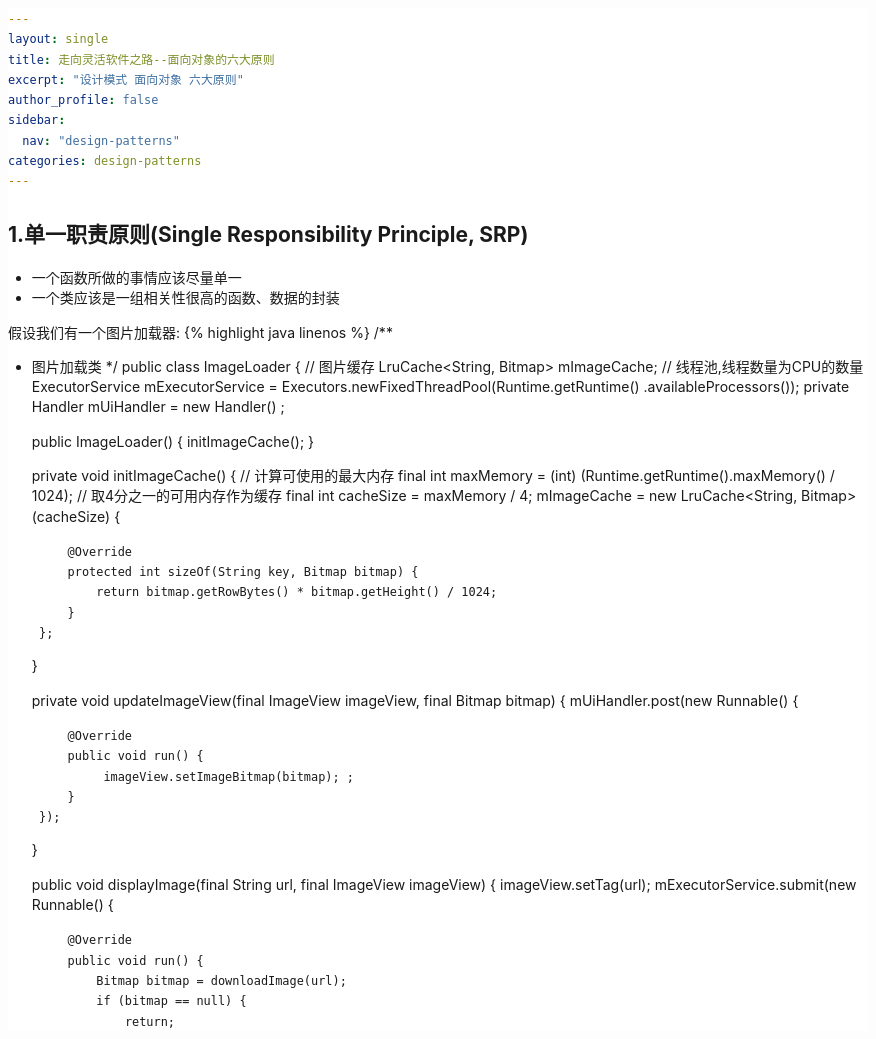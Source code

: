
 ```yaml
---
layout: single
title: 走向灵活软件之路--面向对象的六大原则
excerpt: "设计模式 面向对象 六大原则"
author_profile: false
sidebar:
  nav: "design-patterns"
categories: design-patterns
---
```


## 1.单一职责原则(Single Responsibility Principle, SRP)
- 一个函数所做的事情应该尽量单一
- 一个类应该是一组相关性很高的函数、数据的封装

假设我们有一个图片加载器:
{% highlight java linenos %}
/**
 * 图片加载类
 */
public class ImageLoader {
    // 图片缓存
    LruCache<String, Bitmap> mImageCache;
    // 线程池,线程数量为CPU的数量
    ExecutorService mExecutorService = Executors.newFixedThreadPool(Runtime.getRuntime()
            .availableProcessors());
    private Handler mUiHandler = new Handler() ;

    public ImageLoader() {
        initImageCache();
    }

    private void initImageCache() {
        // 计算可使用的最大内存
        final int maxMemory = (int) (Runtime.getRuntime().maxMemory() / 1024);
        // 取4分之一的可用内存作为缓存
        final int cacheSize = maxMemory / 4;
        mImageCache = new LruCache<String, Bitmap>(cacheSize) {

            @Override
            protected int sizeOf(String key, Bitmap bitmap) {
                return bitmap.getRowBytes() * bitmap.getHeight() / 1024;
            }
        };
    }

    private void updateImageView(final ImageView imageView, final Bitmap bitmap) {
		mUiHandler.post(new Runnable() {

			@Override
			public void run() {
				 imageView.setImageBitmap(bitmap); ;
			}
		});
	}

    public void displayImage(final String url, final ImageView imageView) {
        imageView.setTag(url);
        mExecutorService.submit(new Runnable() {

            @Override
            public void run() {
                Bitmap bitmap = downloadImage(url);
                if (bitmap == null) {
                    return;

Work to be completed: Print the material in full and exactly; the pictures must not be printed.

Your response:
Source code

:
 ```yaml
---
layout: single
title: 走向灵活软件之路--面向对象的六大原则
excerpt: "设计模式 面向对象 六大原则"
author_profile: false
sidebar:
  nav: "design-patterns"
categories: design-patterns
---
```


## 1.单一职责原则(Single Responsibility Principle, SRP)
- 一个函数所做的事情应该尽量单一
- 一个类应该是一组相关性很高的函数、数据的封装

假设我们有一个图片加载器:
{% highlight java linenos %}
/**
 * 图片加载类
 */
public class ImageLoader {
    // 图片缓存
    LruCache<String, Bitmap> mImageCache;
    // 线程池,线程数量为CPU的数量
    ExecutorService mExecutorService = Executors.newFixedThreadPool(Runtime.getRuntime()
            .availableProcessors());
    private Handler mUiHandler = new Handler() ;

    public ImageLoader() {
        initImageCache();
    }

    private void initImageCache() {
        // 计算可使用的最大内存
        final int maxMemory = (int) (Runtime.getRuntime().maxMemory() / 1024);
        // 取4分之一的可用内存作为缓存
        final int cacheSize = maxMemory / 4;
        mImageCache = new LruCache<String, Bitmap>(cacheSize) {

            @Override
            protected int sizeOf(String key, Bitmap bitmap) {
                return bitmap.getRowBytes() * bitmap.getHeight() / 1024;
            }
        };
    }

    private void updateImageView(final ImageView imageView, final Bitmap bitmap) {
		mUiHandler.post(new Runnable() {

			@Override
			public void run() {
				 imageView.setImageBitmap(bitmap); ;
			}
		});
	}

    public void displayImage(final String url, final ImageView imageView) {
        imageView.setTag(url);
        mExecutorService.submit(new Runnable() {

            @Override
            public void run() {
                Bitmap bitmap = downloadImage(url);
                if (bitmap == null) {
                    return;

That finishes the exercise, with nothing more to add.